I've been really frustrated over the past couple of years by VPN's disconnecting and leaking real IP's. It's never been a life or death issue for me, but it's plenty annoying and when I introduce people to the concept of a VPN or proxy and set them up with it I really want it to work without betraying them.

I know that disconnects happen, especially when you've been connected for long periods of time. Can't change that. But is there some way to tell Windows, OS X, and/or Linux that "when this VPN [or proxy] gets disconnected I want you to disconnect from the Internet/Access Point and do not send any traffic unless I've reconnected?".

Also, I'm wondering if it's possible to get some additional layers, like with a simple proxy chain. I've never heard of anyone getting a chain of VPN's to work, although I used to do VPS + VPN pretty easily. How about proxies + VPN? If I tell application X, like a torrent client or email program or whatever, to use this HTTP or SOCKS5 proxy while my OpenVPN is running then will the traffic going to application X pass through both the OpenVPN and proxy or will the proxy essentially operate independently of the VPN?

What I mean is, normally the VPN knows your "real" IP as well as the server IP is assigns to you. The same is true of a SOCKS 5 or HTTP proxy. But can we make it where traffic goes from you to the VPN then from the VPN to the proxy, such that the proxy never sees your real IP and the external Internet never sees the IP of the VPN?

Edited September 3, 2012 by whitehat

[Mr-Protocol]

Check this out: http://mr-protocol.b...tunnel-diy.html

If I were to use Tor while my VPN was active from a hotel. It would VPN the Tor traffic to my house, and then out to Tor.

Caution, it will be sloooooooooow.

[whitehat]

Wow! This looks extremely interesting; I'm going to have to go over it and try out the commands soon.

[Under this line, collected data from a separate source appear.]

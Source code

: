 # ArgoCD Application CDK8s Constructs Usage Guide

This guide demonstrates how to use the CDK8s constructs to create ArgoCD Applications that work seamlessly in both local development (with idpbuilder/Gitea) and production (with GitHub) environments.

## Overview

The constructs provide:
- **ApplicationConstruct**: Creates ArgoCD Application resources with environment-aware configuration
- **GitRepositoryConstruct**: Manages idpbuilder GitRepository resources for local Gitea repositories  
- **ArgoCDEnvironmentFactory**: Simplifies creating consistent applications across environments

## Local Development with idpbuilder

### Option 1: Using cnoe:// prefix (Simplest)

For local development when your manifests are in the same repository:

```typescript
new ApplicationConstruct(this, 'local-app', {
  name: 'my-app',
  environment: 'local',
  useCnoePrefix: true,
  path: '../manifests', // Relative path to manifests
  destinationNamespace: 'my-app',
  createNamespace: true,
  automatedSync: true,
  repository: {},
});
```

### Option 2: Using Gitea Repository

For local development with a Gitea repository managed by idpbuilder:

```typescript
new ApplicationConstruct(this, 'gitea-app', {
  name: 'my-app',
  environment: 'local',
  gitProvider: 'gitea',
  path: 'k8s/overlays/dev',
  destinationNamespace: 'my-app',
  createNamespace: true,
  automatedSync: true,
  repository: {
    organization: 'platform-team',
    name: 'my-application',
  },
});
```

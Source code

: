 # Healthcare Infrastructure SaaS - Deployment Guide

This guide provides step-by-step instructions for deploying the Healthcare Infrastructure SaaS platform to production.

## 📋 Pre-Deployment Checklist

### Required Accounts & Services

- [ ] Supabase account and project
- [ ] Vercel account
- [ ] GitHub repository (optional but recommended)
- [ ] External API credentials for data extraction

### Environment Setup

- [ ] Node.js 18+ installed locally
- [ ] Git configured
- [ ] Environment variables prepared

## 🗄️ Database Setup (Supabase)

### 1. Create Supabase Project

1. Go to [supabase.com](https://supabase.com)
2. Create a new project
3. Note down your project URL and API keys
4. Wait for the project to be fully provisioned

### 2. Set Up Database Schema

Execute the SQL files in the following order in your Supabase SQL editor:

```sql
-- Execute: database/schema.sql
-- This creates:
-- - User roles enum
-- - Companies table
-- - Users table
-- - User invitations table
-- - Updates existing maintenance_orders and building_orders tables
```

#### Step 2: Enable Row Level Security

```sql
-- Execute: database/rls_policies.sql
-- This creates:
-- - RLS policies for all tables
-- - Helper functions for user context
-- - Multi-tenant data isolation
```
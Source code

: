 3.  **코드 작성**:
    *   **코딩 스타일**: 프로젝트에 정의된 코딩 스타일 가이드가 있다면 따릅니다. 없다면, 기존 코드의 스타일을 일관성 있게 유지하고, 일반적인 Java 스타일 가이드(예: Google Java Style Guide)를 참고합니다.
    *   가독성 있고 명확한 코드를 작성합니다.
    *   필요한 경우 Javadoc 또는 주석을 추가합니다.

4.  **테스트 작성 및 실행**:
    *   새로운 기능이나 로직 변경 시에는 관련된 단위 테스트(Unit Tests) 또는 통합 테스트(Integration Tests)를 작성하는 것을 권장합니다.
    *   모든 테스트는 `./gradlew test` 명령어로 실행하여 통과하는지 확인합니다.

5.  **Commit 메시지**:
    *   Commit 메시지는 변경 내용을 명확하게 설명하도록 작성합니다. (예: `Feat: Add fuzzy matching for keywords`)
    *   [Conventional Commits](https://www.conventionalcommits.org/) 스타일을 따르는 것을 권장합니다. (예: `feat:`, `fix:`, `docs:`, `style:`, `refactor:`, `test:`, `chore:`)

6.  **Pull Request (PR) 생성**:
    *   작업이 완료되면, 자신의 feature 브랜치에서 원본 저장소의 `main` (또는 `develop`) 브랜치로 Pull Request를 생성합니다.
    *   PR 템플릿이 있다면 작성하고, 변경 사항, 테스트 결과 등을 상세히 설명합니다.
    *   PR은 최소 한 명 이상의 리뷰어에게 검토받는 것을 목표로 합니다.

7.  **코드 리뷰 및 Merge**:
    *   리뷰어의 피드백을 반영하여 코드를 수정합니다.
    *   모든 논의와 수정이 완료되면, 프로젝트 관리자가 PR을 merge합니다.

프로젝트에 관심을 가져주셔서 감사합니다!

You're right of course, there's always a significant tradeoff of speed for security. I really just want to figure out how to properly anonymize like this, just for some unknown/unlikely possible future need, not for regular usage. Like if I go overseas and need to send some politically sensitive data home some day. Or if they leak a new "Tron" movie, I might not be able to resist downloading it :)

For the record I did find a bit of a second-rate solution to my other problem, which was that if the VPN disconnects you might not want your real IP to be exposed to the torrent or whatever servers you're connected to, etc. It's a rudimentary script: http://vpnetmon.webs.com/

Edited September 4, 2012 by whitehat

[Pwnd2Pwnr]

Damn, you guys rock. That is what makes this forum great... Keep on preaching, technophiles! I will keep listening to the gospel!

[digip]

I use a VPN service that I've been more than happy with, and haven't ever noticed disconnects. I do know when Im disconencted though, becuase I'm generally using Putty or SCP over the VPN and leave it up all day, and when I close my VPN, putty dies and so does the SCP, so if I see that happen while the VPN is in use, while its not the greatest alarm of sorts, it lets me know when I've lost connection to the VPN, which so far only happens when do it manually. I'm also not far from where my VPN service provider is, only few hundred miles or so from where I connect through, so its been very stable and speeds for most part have been better than through my ISP in general. Seems to bypass my upload speed caps somehow, from 3mb to 10mb, so I'm happy with it. You're still in AU though, right? Wouldn't do you much good to use the VPN service I'm on since its US based out of NY, Miami and San Francisco locations, but if you can find a decent provider close to you, disconnects shouldn't be much of an issue.

Edited September 4, 2012 by digip

[01000010]

Are you on Comcast Dig?

[digip]

Are you on Comcast Dig?

Yup.

[01000010]

I was thinking that is how they make it so your phone works ok when your upload is maxed. What do you think?

[digip]

I don't use their phone service, nor RENT a modem from them. I own my modem, and it has no ports for phone lines.

[BuckoA51]

If anonymity is your aim, isn't chaining a bad idea? I mean, if you're in a VPN your IP address is mixed in with everyone elses, if you chain through a proxy, you might then be the only person on that proxy from your VPN, thus making yourself more unique.